Friday, July 19, 2019

Fly On The Wall In The Old Folk's Home (Part 2)

     Welcome to another edition of Fly On The Wall group postings, hosted by Karen of Baking In A Tornado. Today, five bloggers are inviting you into their lives for a glimpse of what you might see if you were a fly on their wall.

     As my husband's 63rd birthday approaches, he has done nothing but complain about his various ailments. If it's not the carpal tunnel in his wrist, it's his sciatic nerve in the left leg that's bothering him. Some days it's his arthritic knee or his lower spine, which he is certain has a crushed vertebra from 1995 when our son caught him by surprise by launching off the bed onto his back. Recently, the doctor told him that his blood sugar was a bit high too and that he needed to consider a low carb diet. Bagels were once his BFF but now he gets mad at me when I serve lasagna or offer him a banana muffin. He is often cranky and tired---which I understand---but I'm starting to feel like I'm living in an old folk's home.

     In true fly-on-the-wall fashion, here are some typical conversations we have about his health:

"If your back hurts that much, why not sleep with the heating pad on all night?"
"Oh sure, that's not dangerous at all.....a heating pad left on all night, then in the morning it's ashes to ashes...."

"This low carb diet is making me nuts. It was my turn to set up the donuts in the breakroom today, and it killed me that I couldn't eat one. I just started gnawing on my arm."

"I have a bone density test today. At my age, I'm worried they'll tell me I've already been deboned."

"The doctor said I should take CBD oil for my sciatic nerve pain. Does this mean my left leg will get high?"

"Help me unload the groceries from the car."
"That's funny you ask because my arms have been cut off. I can't help."
"What's even funnier is that you're about to have your head cut off if you DON'T help."

"Sitting in the waiting room at the vet's office this morning, I overhead someone talking about a dog with a bad eye and only three teeth."
"Sounds like they were describing you in ten years."

"Wow, the news is full of depressing stories. A white water rafting accident, an airplane malfunction and a carnival ride that broke down, injuring several people."
"Well, there's three activities I can cross off my retirement wish list."

"You know you're getting old when you hear 80's music playing at the grocery store and you think, Hmmm...I need to add that song to my playlist."

"Have you tried that new Facebook face App that ages you by 50 years?"
"I'm turning 63. If I did that app, the only photo I'd see is a skeleton with big eyebrows."

     Well, I for one refuse to let my age stop me (but I'm almost four years younger than him, so it's easy for me to say that). Just ignore my limp when you see me hobbling out of Zumba class, and don't bother looking in my medicine drawer ( I swear, the sore muscle salve and plantar fasciitis pads are his, not mine!!). Age IS just a number, right??

     See that photo below of the secret smile? That was my expression when I recently learned that a personal essay I submitted to the NEW YORK TIMES is going to be published in November!! I've pretty much been hyperventilating ever since I received the news. This is HUGE for me since NYT has been on my bucket list since I first started blogging in 2011. The other site I've coveted for years is McSweeney's, and as you might know by now, they published my first humor piece two weeks ago, so YAY!! My mum knew how important these two sites were to me, and she told me never to give up. Her advice---persistence---paid off. Love you, Mum, and miss you.
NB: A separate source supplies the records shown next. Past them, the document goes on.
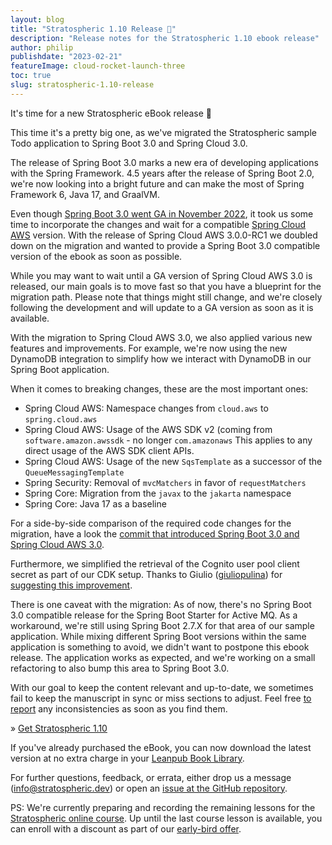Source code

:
 ```yaml
---
layout: blog
title: "Stratospheric 1.10 Release 🥳"
description: "Release notes for the Stratospheric 1.10 ebook release"
author: philip
publishdate: "2023-02-21"
featureImage: cloud-rocket-launch-three
toc: true
slug: stratospheric-1.10-release
---
```


It's time for a new Stratospheric eBook release 🥳

This time it's a pretty big one, as we've migrated the Stratospheric sample Todo application to Spring Boot 3.0 and Spring Cloud 3.0.

The release of Spring Boot 3.0 marks a new era of developing applications with the Spring Framework. 4.5 years after the release of Spring Boot 2.0, we're now looking into a bright future and can make the most of Spring Framework 6, Java 17, and GraalVM.

Even though [Spring Boot 3.0 went GA in November 2022](https://spring.io/blog/2022/11/24/spring-boot-3-0-goes-ga), it took us some time to incorporate the changes and wait for a compatible [Spring Cloud AWS](https://awspring.io/) version. With the release of Spring Cloud AWS 3.0.0-RC1 we doubled down on the migration and wanted to provide a Spring Boot 3.0 compatible version of the ebook as soon as possible.

While you may want to wait until a GA version of Spring Cloud AWS 3.0 is released, our main goals is to move fast so that you have a blueprint for the migration path. Please note that things might still change, and we're closely following the development and will update to a GA version as soon as it is available.

With the migration to Spring Cloud AWS 3.0, we also applied various new features and improvements. For example, we're now using the new DynamoDB integration to simplify how we interact with DynamoDB in our Spring Boot application.

When it comes to breaking changes, these are the most important ones:

- Spring Cloud AWS: Namespace changes from `cloud.aws` to `spring.cloud.aws`
- Spring Cloud AWS: Usage of the AWS SDK v2 (coming from `software.amazon.awssdk` - no longer `com.amazonaws` This applies to any direct usage of the AWS SDK client APIs.
- Spring Cloud AWS: Usage of the new `SqsTemplate` as a successor of the `QueueMessagingTemplate`
- Spring Security: Removal of `mvcMatchers` in favor of `requestMatchers`
- Spring Core: Migration from the `javax` to the `jakarta` namespace
- Spring Core: Java 17 as a baseline

For a side-by-side comparison of the required code changes for the migration, have a look the [commit that introduced Spring Boot 3.0 and Spring Cloud AWS 3.0](https://github.com/stratospheric-dev/stratospheric/commit/dee3c97fca94e7c60c9a4eff2adaed44a1c71b0b).

Furthermore, we simplified the retrieval of the Cognito user pool client secret as part of our CDK setup. Thanks to Giulio ([giuliopulina](https://github.com/giuliopulina)) for [suggesting this improvement](https://github.com/stratospheric-dev/stratospheric/issues/169).

There is one caveat with the migration: As of now, there's no Spring Boot 3.0 compatible release for the Spring Boot Starter for Active MQ. As a workaround, we're still using Spring Boot 2.7.X for that area of our sample application. While mixing different Spring Boot versions within the same application is something to avoid, we didn't want to postpone this ebook release. The application works as expected, and we're working on a small refactoring to also bump this area to Spring Boot 3.0.

With our goal to keep the content relevant and up-to-date, we sometimes fail to keep the manuscript in sync or miss sections to adjust. Feel free [to report](https://github.com/stratospheric-dev/stratospheric/issues/new/choose) any inconsistencies as soon as you find them.

» [Get Stratospheric 1.10](https://leanpub.com/stratospheric)

If you've already purchased the eBook, you can now download the latest version at no extra charge in your [Leanpub Book Library](https://leanpub.com/user_dashboard/library).

For further questions, feedback, or errata, either drop us a message ([info@stratospheric.dev](info@stratospheric.dev)) or open an [issue at the GitHub repository](https://github.com/stratospheric-dev/stratospheric/issues).

PS: We're currently preparing and recording the remaining lessons for the [Stratospheric online course](https://stratospheric.dev/online-course/). Up until the last course lesson is available, you can enroll with a discount as part of our [early-bird offer](https://stratospheric.dev/online-course/#early-bird).
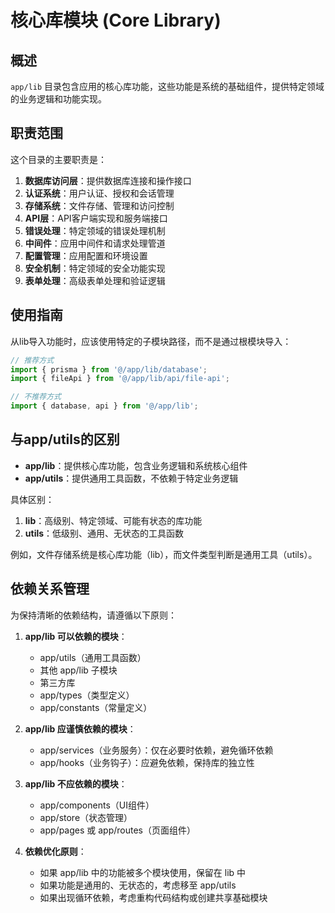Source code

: # 核心库模块 (Core Library)

## 概述

`app/lib` 目录包含应用的核心库功能，这些功能是系统的基础组件，提供特定领域的业务逻辑和功能实现。

## 职责范围

这个目录的主要职责是：

1. **数据库访问层**：提供数据库连接和操作接口
2. **认证系统**：用户认证、授权和会话管理
3. **存储系统**：文件存储、管理和访问控制
4. **API层**：API客户端实现和服务端接口
5. **错误处理**：特定领域的错误处理机制
6. **中间件**：应用中间件和请求处理管道
7. **配置管理**：应用配置和环境设置
8. **安全机制**：特定领域的安全功能实现
9. **表单处理**：高级表单处理和验证逻辑

## 使用指南

从lib导入功能时，应该使用特定的子模块路径，而不是通过根模块导入：

```typescript
// 推荐方式
import { prisma } from '@/app/lib/database';
import { fileApi } from '@/app/lib/api/file-api';

// 不推荐方式
import { database, api } from '@/app/lib';
```

## 与app/utils的区别

- **app/lib**：提供核心库功能，包含业务逻辑和系统核心组件
- **app/utils**：提供通用工具函数，不依赖于特定业务逻辑

具体区别：

1. **lib**：高级别、特定领域、可能有状态的库功能
2. **utils**：低级别、通用、无状态的工具函数

例如，文件存储系统是核心库功能（lib），而文件类型判断是通用工具（utils）。

## 依赖关系管理

为保持清晰的依赖结构，请遵循以下原则：

1. **app/lib 可以依赖的模块**：
   - app/utils（通用工具函数）
   - 其他 app/lib 子模块
   - 第三方库
   - app/types（类型定义）
   - app/constants（常量定义）

2. **app/lib 应谨慎依赖的模块**：
   - app/services（业务服务）：仅在必要时依赖，避免循环依赖
   - app/hooks（业务钩子）：应避免依赖，保持库的独立性

3. **app/lib 不应依赖的模块**：
   - app/components（UI组件）
   - app/store（状态管理）
   - app/pages 或 app/routes（页面组件）

4. **依赖优化原则**：
   - 如果 app/lib 中的功能被多个模块使用，保留在 lib 中
   - 如果功能是通用的、无状态的，考虑移至 app/utils
   - 如果出现循环依赖，考虑重构代码结构或创建共享基础模块 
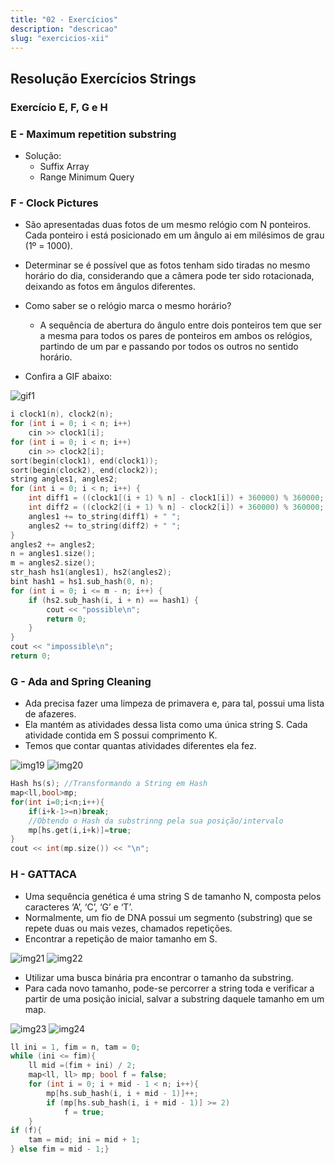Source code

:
 ```yaml
---
title: "02 - Exercícios"
description: "descricao"
slug: "exercicios-xii"
---
```

## Resolução Exercícios Strings
### Exercício E, F, G e H

### E - Maximum repetition substring
- Solução:
    - Suffix Array
    - Range Minimum Query

### F - Clock Pictures
- São apresentadas duas fotos de um mesmo relógio com N ponteiros. Cada ponteiro i está posicionado em um ângulo ai em milésimos de grau (1º = 1000).
- Determinar se é possível que as fotos tenham sido tiradas no mesmo horário do dia, considerando que a câmera pode ter sido rotacionada, deixando as fotos em ângulos diferentes.
- Como saber se o relógio marca o mesmo horário?
    - A sequência de abertura do ângulo entre dois ponteiros tem que ser a mesma para todos os pares de ponteiros em ambos os relógios, partindo de um par e passando por todos os outros no sentido horário.

- Confira a GIF abaixo:

![gif1](gif1.gif)

``` C++
i clock1(n), clock2(n);
for (int i = 0; i < n; i++)
    cin >> clock1[i];
for (int i = 0; i < n; i++)
    cin >> clock2[i];
sort(begin(clock1), end(clock1));
sort(begin(clock2), end(clock2));
string angles1, angles2;
for (int i = 0; i < n; i++) {
    int diff1 = ((clock1[(i + 1) % n] - clock1[i]) + 360000) % 360000;
    int diff2 = ((clock2[(i + 1) % n] - clock2[i]) + 360000) % 360000;
    angles1 += to_string(diff1) + " ";
    angles2 += to_string(diff2) + " ";
}
angles2 += angles2;
n = angles1.size();
m = angles2.size();
str_hash hs1(angles1), hs2(angles2);
bint hash1 = hs1.sub_hash(0, n);
for (int i = 0; i <= m - n; i++) {
    if (hs2.sub_hash(i, i + n) == hash1) {
        cout << "possible\n";
        return 0;
    }
}
cout << "impossible\n";
return 0;
```

### G - Ada and Spring Cleaning
- Ada precisa fazer uma limpeza de primavera e, para tal, possui uma lista de afazeres.
- Ela mantém as atividades dessa lista como uma única string S. Cada atividade contida em S possui comprimento K.
- Temos que contar quantas atividades diferentes ela fez.

![img19](img19.png)
![img20](img20.png)

``` C++
Hash hs(s); //Transformando a String em Hash
map<ll,bool>mp;
for(int i=0;i<n;i++){
    if(i+k-1>=n)break;
    //Obtendo o Hash da substrinng pela sua posição/intervalo
    mp[hs.get(i,i+k)]=true;
}
cout << int(mp.size()) << "\n";
```

### H - GATTACA
- Uma sequência genética é uma string S de tamanho N, composta pelos caracteres ‘A’, ‘C’, ‘G’ e ‘T’.
- Normalmente, um fio de DNA possui um segmento (substring) que se repete duas ou mais vezes, chamados repetições.
- Encontrar a repetição de maior tamanho em S.

![img21](img21.png)
![img22](img22.png)

- Utilizar uma busca binária pra encontrar o tamanho da substring.
- Para cada novo tamanho, pode-se percorrer a string toda e verificar a partir de uma posição inicial, salvar a substring daquele tamanho em um map.

![img23](img23.png)
![img24](img24.png)

``` C++
ll ini = 1, fim = n, tam = 0;
while (ini <= fim){
    ll mid =(fim + ini) / 2;
    map<ll, ll> mp; bool f = false;
    for (int i = 0; i + mid - 1 < n; i++){
        mp[hs.sub_hash(i, i + mid - 1)]++;
        if (mp[hs.sub_hash(i, i + mid - 1)] >= 2)
            f = true;
    }
if (f){
    tam = mid; ini = mid + 1;
} else fim = mid - 1;}
``` 
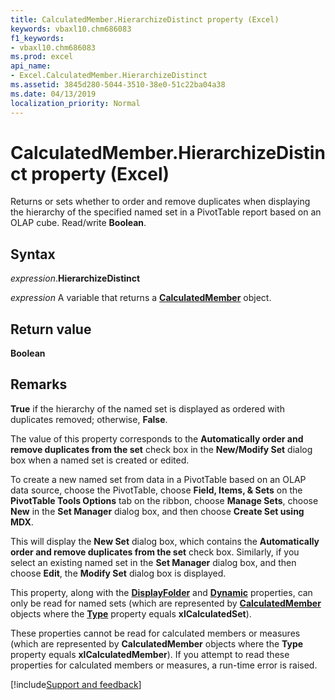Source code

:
 ```yaml
---
title: CalculatedMember.HierarchizeDistinct property (Excel)
keywords: vbaxl10.chm686083
f1_keywords:
- vbaxl10.chm686083
ms.prod: excel
api_name:
- Excel.CalculatedMember.HierarchizeDistinct
ms.assetid: 3845d280-5044-3510-38e0-51c22ba04a38
ms.date: 04/13/2019
localization_priority: Normal
---
```



# CalculatedMember.HierarchizeDistinct property (Excel)

Returns or sets whether to order and remove duplicates when displaying the hierarchy of the specified named set in a PivotTable report based on an OLAP cube. Read/write **Boolean**.


## Syntax

_expression_.**HierarchizeDistinct**

_expression_ A variable that returns a **[CalculatedMember](Excel.CalculatedMember.md)** object.


## Return value

**Boolean**


## Remarks

**True** if the hierarchy of the named set is displayed as ordered with duplicates removed; otherwise, **False**.

The value of this property corresponds to the **Automatically order and remove duplicates from the set** check box in the **New/Modify Set** dialog box when a named set is created or edited. 

To create a new named set from data in a PivotTable based on an OLAP data source, choose the PivotTable, choose **Field, Items, & Sets** on the **PivotTable Tools Options** tab on the ribbon, choose **Manage Sets**, choose **New** in the **Set Manager** dialog box, and then choose **Create Set using MDX**. 

This will display the **New Set** dialog box, which contains the **Automatically order and remove duplicates from the set** check box. Similarly, if you select an existing named set in the **Set Manager** dialog box, and then choose **Edit**, the **Modify Set** dialog box is displayed.

This property, along with the **[DisplayFolder](Excel.CalculatedMember.DisplayFolder.md)** and **[Dynamic](Excel.CalculatedMember.Dynamic.md)** properties, can only be read for named sets (which are represented by **[CalculatedMember](Excel.CalculatedMember.md)** objects where the **[Type](Excel.CalculatedMember.Type.md)** property equals **xlCalculatedSet**). 

These properties cannot be read for calculated members or measures (which are represented by **CalculatedMember** objects where the **Type** property equals **xlCalculatedMember**). If you attempt to read these properties for calculated members or measures, a run-time error is raised.




[!include[Support and feedback](~/includes/feedback-boilerplate.md)]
I just wish you were here to celebrate with me.

Buzz around, see what you think, then click on these links for a peek into some other homes:

Baking In A Tornado        
Never Ever Give Up Hope   
Menopausal Mother           
Spatulas on Parade           
Bookworm in the Kitchen   


  1. I always love hearing about the conversations in your home, but some of those pictures alone tell some pretty fun stories.

  2. Love this one. Our bodies talk to us now. Not the way Olivia Newton John sang about in the 80's tho.

    You look great, Marcia. I'm so excited for you about your piece being published in NYT!! Omg, that is amazing. Loved your piece on McSweeney's too.

    1. Awwww thank you so much, Lisa. You have always been so supportive and I appreciate that. Glad you liked the McSweeney's piece, and I can't wait until November when I can share the NYT essay!!

  3. Damn I could hear my dad as I read this

  4. I, too, always enjoy your sense of humor. AND.....once again congrats on the published pieces. I always read them but they sometimes don't allow comments. Regarding your health, I know I have mentioned it before.....I'm ten years older than your hubby without any health issues. I can help you find optimum health. Just let me know.

    1. I don't have health issues--my husband has minor ones. He gets it taken care of, but I think he likes to complain a bit first, LOL.

  5. Happy to have happened onto your blog today. It sounds like things are always interesting (and funny) at your place! And, congratulations on your writing accomplishments!